The AIM2 inflammasome was initially identified as a sensor of cytoplasmic double-stranded DNA of host or pathogen origin (Fig. 1). AIM2 recognizes self-DNA after disruption of nuclear envelope integrity. In addition, AIM2 can sense DNA damage in the nucleus in the context of irradiation or cytostatic drug treatment. Host DNA can also be available outside the cell as a result of necrosis or neutrophil extracellular trap (NET) formation. Indeed, NETs induce IL-1β release from macrophages, a process that is connected to the aggravation of atherosclerosis in mice5. Mechanistic evidence indicates that AIM2 recognizes NET-DNA6. However, it is not clear how extracellular DNA is shuttled across the plasma membrane to be available for AIM2 sensing. In addition, histones in NET-DNA are heavily citrullinated, and the effect of this modification on DNA sensing requires further analysis.

The AIM2 inflammasome is activated by double-stranded DNA (dsDNA) derived from bacteria, DNA viruses or dead cells. Neutrophils release neutrophil extracellular traps (NETs) in the arterial lumen at sites of disturbed blood flow or in the atherosclerotic lesion. NET-DNA can interact with the AIM2 inflammasome. SARS-CoV-2 or influenza A virus can indirectly activate AIM2 by inducing cell death or by association with bacterial co-infection. Intracellularly, mitochondrial damage and nuclear dsDNA can activate AIM2 leading to the generation of IL-1β and IL-18 as well as the formation of gasdermin D pores. ROS, reactive oxygen species.

Epidemiological studies indicate a striking increase in the short-term risk of cardiovascular disease after bacterial or viral infection. As an example, acute respiratory tract infection with Staphylococcus aureus or Streptococcus pneumoniae transiently increases the risk of an acute coronary syndrome up to 20-fold. Given that both pathogens are sensed by the AIM2 inflammasome, one might speculate that AIM2 activation links bacterial infection with cardiovascular complications. In addition, the COVID-19 pandemic has epitomized the connection between viral infections and cardiovascular complications. This connection is not new because such a relationship was observed more than a century ago during the 1918 influenza pandemic. Neither SARS-CoV-2, which causes COVID-19, nor influenza A virus triggers AIM2 activation directly, but they might do so indirectly through accumulation of dead cells or bacterial co-infection7.

“the AIM2 inflammasome might be an important target for precision medicine”
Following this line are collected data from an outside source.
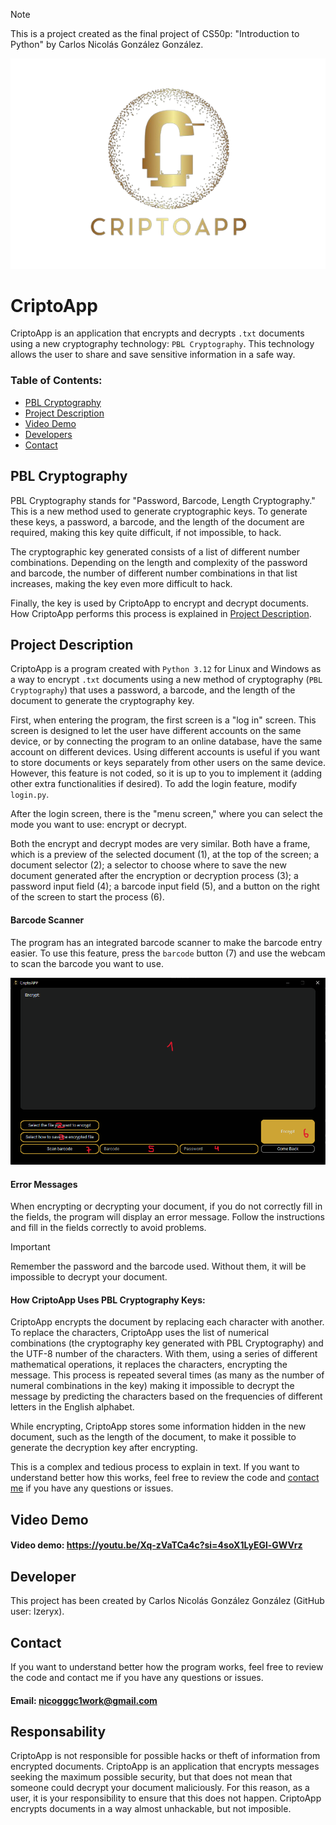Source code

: > [!NOTE]  
> This is a project created as the final project of CS50p: "Introduction to Python" by Carlos Nicolás González González.

![Logo CriptoApp](images/logo.png)

# CriptoApp

CriptoApp is an application that encrypts and decrypts `.txt` documents using a new cryptography technology: `PBL Cryptography`. This technology allows the user to share and save sensitive information in a safe way.

### Table of Contents:

* [PBL Cryptography](#pbl-cryptography)
* [Project Description](#project-description)
* [Video Demo](#video-demo)
* [Developers](#developers)
* [Contact](#contact)

## PBL Cryptography
PBL Cryptography stands for "Password, Barcode, Length Cryptography." This is a new method used to generate cryptographic keys. To generate these keys, a password, a barcode, and the length of the document are required, making this key quite difficult, if not impossible, to hack.

The cryptographic key generated consists of a list of different number combinations. Depending on the length and complexity of the password and barcode, the number of different number combinations in that list increases, making the key even more difficult to hack.

Finally, the key is used by CriptoApp to encrypt and decrypt documents. How CriptoApp performs this process is explained in [Project Description](#how-criptoapp-uses-pbl-cryptography-keys).

## Project Description
CriptoApp is a program created with `Python 3.12` for Linux and Windows as a way to encrypt `.txt` documents using a new method of cryptography (`PBL Cryptography`) that uses a password, a barcode, and the length of the document to generate the cryptography key.

First, when entering the program, the first screen is a "log in" screen. This screen is designed to let the user have different accounts on the same device, or by connecting the program to an online database, have the same account on different devices. Using different accounts is useful if you want to store documents or keys separately from other users on the same device. However, this feature is not coded, so it is up to you to implement it (adding other extra functionalities if desired). To add the login feature, modify `login.py`.

After the login screen, there is the "menu screen," where you can select the mode you want to use: encrypt or decrypt.

Both the encrypt and decrypt modes are very similar. Both have a frame, which is a preview of the selected document (1), at the top of the screen; a document selector (2); a selector to choose where to save the new document generated after the encryption or decryption process (3); a password input field (4); a barcode input field (5), and a button on the right of the screen to start the process (6).

#### Barcode Scanner
The program has an integrated barcode scanner to make the barcode entry easier. To use this feature, press the `barcode` button (7) and use the webcam to scan the barcode you want to use.

![Image of the user interface](images/Image_interface.png)

#### Error Messages
When encrypting or decrypting your document, if you do not correctly fill in the fields, the program will display an error message. Follow the instructions and fill in the fields correctly to avoid problems.

> [!IMPORTANT]  
> Remember the password and the barcode used. Without them, it will be impossible to decrypt your document.

#### How CriptoApp Uses PBL Cryptography Keys:
CriptoApp encrypts the document by replacing each character with another. To replace the characters, CriptoApp uses the list of numerical combinations (the cryptography key generated with PBL Cryptography) and the UTF-8 number of the characters. With them, using a series of different mathematical operations, it replaces the characters, encrypting the message. This process is repeated several times (as many as the number of numeral combinations in the key) making it impossible to decrypt the message by predicting the characters based on the frequencies of different letters in the English alphabet.

While encrypting, CriptoApp stores some information hidden in the new document, such as the length of the document, to make it possible to generate the decryption key after encrypting.

This is a complex and tedious process to explain in text. If you want to understand better how this works, feel free to review the code and [contact me](#contact) if you have any questions or issues.

## Video Demo
#### Video demo: https://youtu.be/Xq-zVaTCa4c?si=4soX1LyEGl-GWVrz

## Developer
This project has been created by Carlos Nicolás González González (GitHub user: lzeryx).

## Contact
If you want to understand better how the program works, feel free to review the code and contact me if you have any questions or issues.
#### Email: nicogggc1work@gmail.com

## Responsability

CriptoApp is not responsible for possible hacks or theft of information from encrypted documents. CriptoApp is an application that encrypts messages seeking the maximum possible security, but that does not mean that someone could decrypt your document maliciously. For this reason, as a user, it is your responsibility to ensure that this does not happen. CriptoApp encrypts documents in a way almost unhackable, but not imposible.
In mice with Jak2VF-accelerated atherosclerosis, increased macrophage proliferation and increased glycolytic flux with higher mitochondrial production of reactive oxygen species (ROS) seem to promote AIM2 inflammasome activation3. Increased ROS production and oxidative DNA damage occur upstream of AIM2 inflammasome activation, because these changes were further increased in Jak2VF-expressing macrophages that were deficient in caspase 1–caspase 11 or gasdermin D3. Increased ROS levels and oxidative DNA damage have been implicated in activation of both the NLRP3 inflammasome8 and the AIM2 inflammasome9, and activation of both inflammasomes was increased in human and mouse JAK2VF macrophages. However, experiments using Jak2VFNlrp3−/− mice and Jak2VFAim2−/− mice showed that, in vivo, the AIM2 inflammasome has a more predominant role than the NLRP3 inflammasome in promoting atherosclerosis3. This specificity was explained by increased levels of AIM2 in plaque macrophages and bone marrow-derived macrophages in Jak2VF mice, whereas NLRP3 levels were reduced3. Type 1 interferons induce Aim2 expression, and increased Aim2 mRNA in mouse Jak2VF macrophages was dependent on interferon-γ (IFNγ)3, which is induced downstream of JAK–STAT signalling in Jak2VF cells. Given that macrophage proliferation and glycolytic flux are commonly increased in atherosclerosis and that IFNγ levels increase in standard mouse models of atherosclerosis, similar mechanisms are likely to underlie a broader role of AIM2 inflammasome activation in atherosclerosis than previously appreciated.